Удивительные истории сопровождали Авксентия Папилу и на войне. В одной из них говорилось о том, как Авксентий вместе с офицером, под началом которого служил, Паной Тенецким, сыном прославившегося Пахомия Тенецкого, ходил смотреть представление одного бродячего театра. Оно называлось «Три смерти капитана Опуича». Когда спектакль кончился, Авксентий подумал: «Так ведь этот капитан Опуич тот самый, которого мы сейчас вместе с его частью преследуем. Тот самый, который у моего капитана Паны Тенецкого на прошлой войне убил отца. А капитан Пана молчит, будто воды в рот набрал. Может, он меня таким образом испытывает?» И тут же сделал вывод – третьей и последней смерти капитана Опуича еще не было! А это означало, что капитана можно убить. У него было всего три жизни, и если отнять его третью жизнь, такую же важную, как девятая жизнь у кошки, придет конец его власти на поле боя. Авксентий раздобыл фонарь и твердо решил в первом же бою разыскать капитана Опуича.
– Я добуду его шпоры! – сказал Папила, который уже успел показать, на что способен и на войне. Он взял на себя роль «зайца» – первым стремительно шел в атаку и таким образом увлекал за собой остальных, после чего уходил в задние ряды и ждал нового случая. Сейчас он тоже ждал подходящего момента. И он вскоре представился. Отряд австрийской армии под командованием подпоручика Папилы остановился в одном городе на маленькой каменной площади, тихой, как комната в доме. В центре стояло здание университета. С изумлением Папила заметил, что его стены до высоты в половину человеческого роста были обильно залиты человеческой мочой. Следы свидетельствовали о том, что в этом деле участвовало много людей. Было очевидно, что так с университетом обошлись студенты. На одной стене крупными буквами было написано углем:
ICH НАТТЕ SCHLECHTE LEHRER,
DAS WAR EINE GUTE SCHULE[1]
За стеной с этой надписью, в здании университета, находился тот самый отряд французов, который они преследовали.

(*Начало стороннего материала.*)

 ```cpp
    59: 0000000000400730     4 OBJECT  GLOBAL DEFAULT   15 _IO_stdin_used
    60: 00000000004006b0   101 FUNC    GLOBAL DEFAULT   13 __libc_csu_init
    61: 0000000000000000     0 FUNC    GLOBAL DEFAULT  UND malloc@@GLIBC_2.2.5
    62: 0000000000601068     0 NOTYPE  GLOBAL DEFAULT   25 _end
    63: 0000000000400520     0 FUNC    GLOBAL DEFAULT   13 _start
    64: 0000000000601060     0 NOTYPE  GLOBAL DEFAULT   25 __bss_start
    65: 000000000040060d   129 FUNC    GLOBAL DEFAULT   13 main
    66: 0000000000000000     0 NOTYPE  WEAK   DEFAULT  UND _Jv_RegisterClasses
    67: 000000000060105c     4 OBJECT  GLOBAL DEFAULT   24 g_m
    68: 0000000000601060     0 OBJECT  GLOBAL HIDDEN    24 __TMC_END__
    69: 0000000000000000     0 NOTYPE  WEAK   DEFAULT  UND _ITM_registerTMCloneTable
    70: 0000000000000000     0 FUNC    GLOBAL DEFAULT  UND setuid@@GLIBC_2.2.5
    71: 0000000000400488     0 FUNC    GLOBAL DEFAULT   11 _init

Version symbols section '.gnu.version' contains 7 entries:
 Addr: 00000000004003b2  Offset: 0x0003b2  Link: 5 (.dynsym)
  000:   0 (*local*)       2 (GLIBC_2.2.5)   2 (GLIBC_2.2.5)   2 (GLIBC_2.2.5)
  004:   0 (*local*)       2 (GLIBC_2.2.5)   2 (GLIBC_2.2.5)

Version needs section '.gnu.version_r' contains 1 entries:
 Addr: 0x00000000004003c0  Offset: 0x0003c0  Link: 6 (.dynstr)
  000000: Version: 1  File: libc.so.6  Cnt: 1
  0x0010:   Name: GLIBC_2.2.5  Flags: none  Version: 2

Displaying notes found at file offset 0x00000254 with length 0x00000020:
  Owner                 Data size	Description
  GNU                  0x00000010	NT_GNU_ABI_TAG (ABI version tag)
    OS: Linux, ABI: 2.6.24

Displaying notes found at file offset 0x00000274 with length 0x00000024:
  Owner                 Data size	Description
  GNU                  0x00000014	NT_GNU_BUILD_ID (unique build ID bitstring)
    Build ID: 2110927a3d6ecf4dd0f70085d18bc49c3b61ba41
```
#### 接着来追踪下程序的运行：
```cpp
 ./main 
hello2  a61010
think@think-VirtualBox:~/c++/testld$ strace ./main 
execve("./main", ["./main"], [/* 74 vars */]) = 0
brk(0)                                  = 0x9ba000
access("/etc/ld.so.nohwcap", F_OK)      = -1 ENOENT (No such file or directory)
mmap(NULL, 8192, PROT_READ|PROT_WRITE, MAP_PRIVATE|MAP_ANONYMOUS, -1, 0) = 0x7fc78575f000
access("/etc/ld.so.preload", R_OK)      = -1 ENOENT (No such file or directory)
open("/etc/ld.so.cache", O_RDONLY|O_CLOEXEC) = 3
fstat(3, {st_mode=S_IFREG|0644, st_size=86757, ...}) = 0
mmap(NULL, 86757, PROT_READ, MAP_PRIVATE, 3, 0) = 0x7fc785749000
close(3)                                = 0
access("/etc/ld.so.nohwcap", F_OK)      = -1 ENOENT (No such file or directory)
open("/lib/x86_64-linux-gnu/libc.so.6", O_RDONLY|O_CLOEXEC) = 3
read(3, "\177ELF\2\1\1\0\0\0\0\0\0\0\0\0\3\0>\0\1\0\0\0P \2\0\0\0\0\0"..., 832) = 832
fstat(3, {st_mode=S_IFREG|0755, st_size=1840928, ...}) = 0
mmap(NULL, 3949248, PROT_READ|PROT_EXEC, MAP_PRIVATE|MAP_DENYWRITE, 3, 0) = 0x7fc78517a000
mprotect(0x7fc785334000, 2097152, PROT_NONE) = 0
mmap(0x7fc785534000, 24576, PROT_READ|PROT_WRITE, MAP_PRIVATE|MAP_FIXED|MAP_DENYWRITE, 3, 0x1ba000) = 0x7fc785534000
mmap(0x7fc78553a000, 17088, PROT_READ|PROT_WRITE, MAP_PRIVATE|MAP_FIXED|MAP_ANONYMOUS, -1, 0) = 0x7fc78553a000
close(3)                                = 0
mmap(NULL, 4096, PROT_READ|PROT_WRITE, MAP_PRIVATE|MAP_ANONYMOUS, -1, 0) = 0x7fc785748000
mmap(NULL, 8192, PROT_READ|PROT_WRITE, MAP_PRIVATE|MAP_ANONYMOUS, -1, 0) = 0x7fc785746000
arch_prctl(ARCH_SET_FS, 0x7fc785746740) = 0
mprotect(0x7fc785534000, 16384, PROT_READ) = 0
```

Капитан Опуич, делавший обход постов, и подпоручик Папила, который с безумным бесстрашием искал встречи с ним, встретились в одной из боковых улиц, отходивших от площади, той же ночью. Настал момент, когда они столкнулись на ничейной земле, оба с фонарем и саблей в руках. Папила не делал никаких тактических расчетов. Он решил просто руководствоваться тем представлением, которое видел недавно в театре и в котором именно так начинались события, ведущие к третьей смерти Опуича. Папила воткнул саблю в землю, повесил на нее фонарь и со штыком в руке отступил в темноту. Капитан, как предполагал Папила, на своем конце улицы сделал то же самое, то есть воткнул саблю в землю и повесил на нее фонарь. Юноша рассчитывал на то, что после этого Опуич в темноте двинется к нему и напорется на штык, который он сжимал в полной готовности. Был даже такой миг, когда Папила молниеносно обернулся, заслышав какой-то шорох у себя за спиной, и взмахнул штыком, однако рядом никого не было. Только ночная бабочка, похожая на два ключа, подвешенных к кольцу, коснулась на лету его щеки. Короче говоря, Папила никого в темноте не нашел. Он все искал капитана Опуича, но того нигде не было. Подпоручик уже решил, что над ним просто издеваются. После напрасных поисков по грязи и во мраке, злой и промокший, он направился прямо к сабле и фонарю своего врага, чтобы унести хотя бы трофеи. И когда до этих трофеев было уже рукой подать, капитан, который вообще ни на шаг не отходил от сабли с фонарем, резко задул огонь и в темноте так полоснул Папилу саблей, что язык у него свесился за ухо. Опуич продолжил обход постов, а Авксентий Папила остался лежать на грязной земле. Молодым он уже не был, потому что мертвые молодыми не бывают.